Tuesday, October 04, 2011

Checklist Of Shame I to K

.....I've been diverging into a long overdue gripe/tutorial addressed to the Rock And Roll Hall Of Fame since September 28. I'd recommend starting with that post if you're coming here new. For anyone returning, I'll spare you the recap and pick up where I left off Monday.
  1. JANIS IAN- Most people lost track of Janis between "SOCIETY'S CHILD" in the 1960's and "AT SEVENTEEN" in the 1970's, when she appeared on the first episode of "Saturday Night Live". It was October 11th, 1975 and if anyone watching that night remembered that first single from nine years earlier, which became the lead track on her first album, few of them would have been aware that the new song they were listening to was from her seventh album. With a new audience and on a new label (Columbia/CBS) she put out a further five albums. I lost track after RESTLESS EYES in 1981, but a quick check of Wikipedia, Amazon and Ian's own website shows that her next album was released in Australia just a few years later. After RESTLESS EYES Ian asked to break her contract with three to five albums still due. She recorded a new album with her own money and took it overseas, were the Columbia albums tended to sell better. She then spent a decade writing songs for others before reemerging middle-aged and more active than ever, recording, touring, writing fiction, writing non-fiction and dealing with Howard Stern. Come to think of it, considering how much more she's achieved without the albatross of the music industry around her neck, she'd probably run screaming from a nomination.
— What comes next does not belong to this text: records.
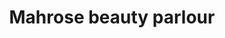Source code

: ---
title: "Mahrose beauty parlour"
url: /karachi/mahrose-beauty-parlour-malir-cantt-road/
shop: beauty
---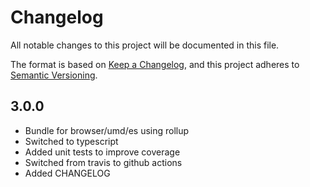 # Changelog
All notable changes to this project will be documented in this file.

The format is based on [Keep a Changelog](https://keepachangelog.com/en/1.0.0/),
and this project adheres to [Semantic Versioning](https://semver.org/spec/v2.0.0.html).

## 3.0.0
- Bundle for browser/umd/es using rollup
- Switched to typescript
- Added unit tests to improve coverage
- Switched from travis to github actions
- Added CHANGELOG
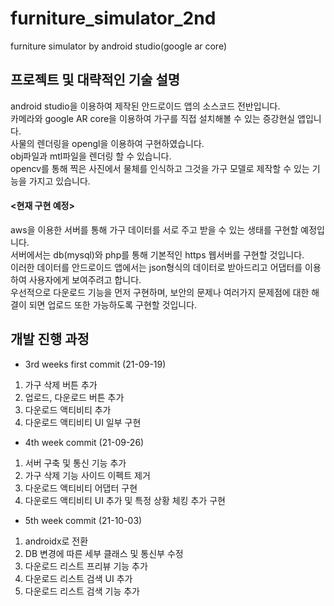# furniture_simulator_2nd
furniture simulator by android studio(google ar core)

## 프로젝트 및 대략적인 기술 설명
android studio을 이용하여 제작된 안드로이드 앱의 소스코드 전반입니다.   
카메라와 google AR core을 이용하여 가구를 직접 설치해볼 수 있는 증강현실 앱입니다.   
사물의 렌더링을 opengl을 이용하여 구현하였습니다.   
obj파일과 mtl파일을 렌더링 할 수 있습니다.   
opencv를 통해 찍은 사진에서 물체를 인식하고 그것을 가구 모델로 제작할 수 있는 기능을 가지고 있습니다.   
    
#### <현재 구현 예정>
aws을 이용한 서버를 통해 가구 데이터를 서로 주고 받을 수 있는 생태를 구현할 예정입니다.   
서버에서는 db(mysql)와 php를 통해 기본적인 https 웹서버를 구현할 것입니다.   
이러한 데이터를 안드로이드 앱에서는 json형식의 데이터로 받아드리고 어댑터를 이용하여 사용자에게 보여주려고 합니다.   
우선적으로 다운로드 기능을 먼저 구현하며, 보안의 문제나 여러가지 문제점에 대한 해결이 되면 업로드 또한 가능하도록 구현할 것입니다.   
   
   
   
## 개발 진행 과정

- 3rd weeks first commit (21-09-19)
1. 가구 삭제 버튼 추가
2. 업로드, 다운로드 버튼 추가
3. 다운로드 액티비티 추가
4. 다운로드 액티비티 UI 일부 구현

- 4th week commit (21-09-26)
1. 서버 구축 및 통신 기능 추가
2. 가구 삭제 기능 사이드 이펙트 제거
3. 다운로드 액티비티 어댑터 구현
4. 다운로드 액티비티 UI 추가 및 특정 상황 체킹 추가 구현

- 5th week commit (21-10-03)
1. androidx로 전환
2. DB 변경에 따른 세부 클래스 및 통신부 수정
3. 다운로드 리스트 프리뷰 기능 추가
4. 다운로드 리스트 검색 UI 추가
5. 다운로드 리스트 검색 기능 추가

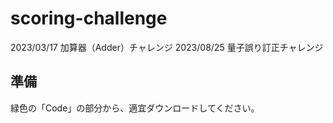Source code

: # scoring-challenge
2023/03/17 加算器（Adder）チャレンジ
2023/08/25 量子誤り訂正チャレンジ

## 準備
緑色の「Code」の部分から、適宜ダウンロードしてください。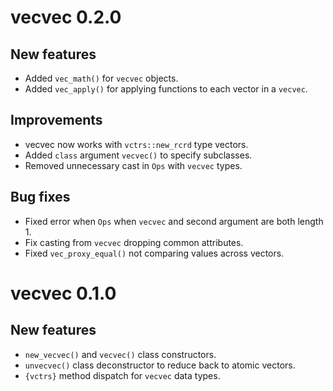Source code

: # vecvec 0.2.0

## New features

* Added `vec_math()` for `vecvec` objects.
* Added `vec_apply()` for applying functions to each vector in a `vecvec`.

## Improvements

* vecvec now works with `vctrs::new_rcrd` type vectors.
* Added `class` argument `vecvec()` to specify subclasses.
* Removed unnecessary cast in `Ops` with `vecvec` types.

## Bug fixes

* Fixed error when `Ops` when `vecvec` and second argument are both length 1.
* Fix casting from `vecvec` dropping common attributes.
* Fixed `vec_proxy_equal()` not comparing values across vectors.

# vecvec 0.1.0

## New features

* `new_vecvec()` and `vecvec()` class constructors.
* `unvecvec()` class deconstructor to reduce back to atomic vectors.
* `{vctrs}` method dispatch for `vecvec` data types.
  2. DAVID J./JAZZ BUTCHER- Considering that Bauhaus is still not in it's unlikely that any of it's members would get in ahead of it. None of them have had anywhere near the commercial success of the group with any consistency, although Love And Rockets had a few good years from 1985-1990. David J. is only on a few of the Jazz Butcher's records, back and forth from his early solo work before Love And Rockets came together, but he was the first of member of Bauhaus to step out for a moment for a side project, a single with then elderly René Halkett of the real Bauhaus, the School of Design.
  3. THE JAM- They not only helped deliver the most memorable scene in the movie "Billy Elliot" but much of their catalog remains just as immediately accessible decades later despite being widely regarded as a nostalgic throwback to the mod 1960's when it was originally recorded from 1977 to 1982. They NEVER failed to put a single in the top 40. NEVER. Not one failure, not even once, in over five straight years.
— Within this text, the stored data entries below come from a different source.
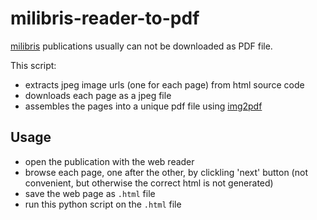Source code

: # milibris-reader-to-pdf

[milibris](https://www.milibris.com/) publications usually can not be downloaded as PDF file.

This script:
- extracts jpeg image urls (one for each page) from html source code
- downloads each page as a jpeg file
- assembles the pages into a unique pdf file using [img2pdf](https://gitlab.mister-muffin.de/josch/img2pdf)

## Usage
 - open the publication with the web reader
 - browse each page, one after the other, by clickling 'next' button (not convenient, but otherwise the correct html is not generated)
 - save the web page as `.html` file
 - run this python script on the `.html` file

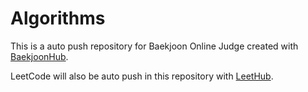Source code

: # Algorithms

This is a auto push repository for Baekjoon Online Judge created with [BaekjoonHub](https://github.com/BaekjoonHub/BaekjoonHub).

LeetCode will also be auto push in this repository with [LeetHub](https://github.com/QasimWani/LeetHub).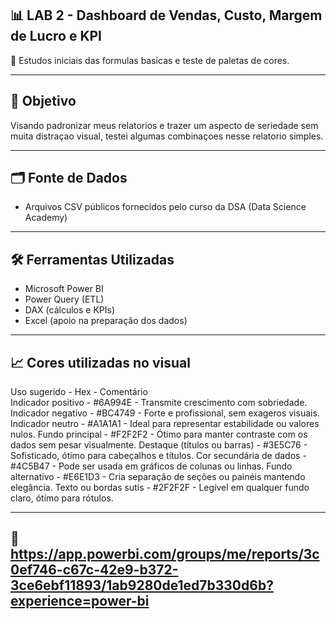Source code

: ## 📊 LAB 2 - Dashboard de Vendas, Custo, Margem de Lucro e KPI

🔎 Estudos iniciais das formulas basicas e teste de paletas de cores. 

---

## 🧠 Objetivo

Visando padronizar meus relatorios e trazer um aspecto de seriedade sem muita distraçao visual, testei algumas combinaçoes nesse relatorio simples.

---

## 🗂️ Fonte de Dados

- Arquivos CSV públicos fornecidos pelo curso da DSA (Data Science Academy)


---

## 🛠️ Ferramentas Utilizadas

- Microsoft Power BI
- Power Query (ETL)
- DAX (cálculos e KPIs)
- Excel (apoio na preparação dos dados)

---

## 📈 Cores utilizadas no visual
Uso sugerido - Hex - Comentário<br>
Indicador positivo - #6A994E - Transmite crescimento com sobriedade.<br>
Indicador negativo - #BC4749 - Forte e profissional, sem exageros visuais.
Indicador neutro - #A1A1A1 - Ideal para representar estabilidade ou valores nulos.
Fundo principal - #F2F2F2 - Ótimo para manter contraste com os dados sem pesar visualmente.
Destaque (títulos ou barras) - #3E5C76 - Sofisticado, ótimo para cabeçalhos e títulos.
Cor secundária de dados - #4C5B47 - Pode ser usada em gráficos de colunas ou linhas.
Fundo alternativo - #E6E1D3 - Cria separação de seções ou painéis mantendo elegância.
Texto ou bordas sutis - #2F2F2F - Legível em qualquer fundo claro, ótimo para rótulos.

---

## 🔗 https://app.powerbi.com/groups/me/reports/3c0ef746-c67c-42e9-b372-3ce6ebf11893/1ab9280de1ed7b330d6b?experience=power-bi
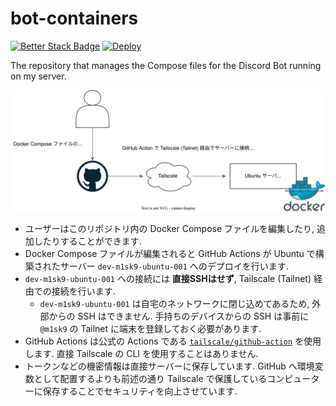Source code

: # bot-containers

[![Better Stack Badge](https://uptime.betterstack.com/status-badges/v3/monitor/1gwv0.svg)](https://uptime.m1sk9.dev)
[![Deploy](https://github.com/m1sk9/bot-containers/actions/workflows/deploy.yaml/badge.svg)](https://github.com/m1sk9/bot-containers/actions/workflows/deploy.yaml)

The repository that manages the Compose files for the Discord Bot running on my server.

![Overview](./bot-containers.drawio.svg)

- ユーザーはこのリポジトリ内の Docker Compose ファイルを編集したり, 追加したりすることができます.
- Docker Compose ファイルが編集されると GitHub Actions が Ubuntu で構築されたサーバー `dev-m1sk9-ubuntu-001` へのデプロイを行います.
- `dev-m1sk9-ubuntu-001` への接続には **直接SSHはせず**, Tailscale (Tailnet) 経由での接続を行います.
  - `dev-m1sk9-ubuntu-001` は自宅のネットワークに閉じ込めてあるため, 外部からの SSH はできません. 手持ちのデバイスからの SSH は事前に `@m1sk9` の Tailnet に端末を登録しておく必要があります.
- GitHub Actions は公式の Actions である [`tailscale/github-action`](https://github.com/tailscale/github-action) を使用します. 直接 Tailscale の CLI を使用することはありません.
- トークンなどの機密情報は直接サーバーに保存しています. GitHub へ環境変数として配置するよりも前述の通り Tailscale で保護しているコンピューターに保存することでセキュリティを向上させています.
  4. TOMMY JAMES and the SHONDELLS- He probably started playing professionally when he was too young to deal with the accoutrements that always seem to infest life on the road. It was somewhere around 1969 he had a serious religious awakening and converted to Christianity, before that sort of thing became a fad. Unlike many cases (Barry McGuire comes to mind) it didn't have a deleterious effect on his songwriting. If anything, it might have helped (it resulted in "CRYSTAL BLUE PERSUASION" for one thing). By his own count James has 23 singles and nine albums certified gold or better. His website also estimates over 100 million in international sales which is harder to verify but undoubtedly true if it counts compilations licensing his singles. It's hard to imagine anyone in this country who has never heard his songs, but he's still not in the Hall Of Fame.
  5. JETHRO TULL- They're probably not transferable, but if the Hall isn't going to just give Tull the place they deserve then I think Ian Anderson might have a slightly dusty Heavy Metal Grammy hanging around he might be willing to trade for it. What more could they possibly have to do to be inducted? Balance on one leg?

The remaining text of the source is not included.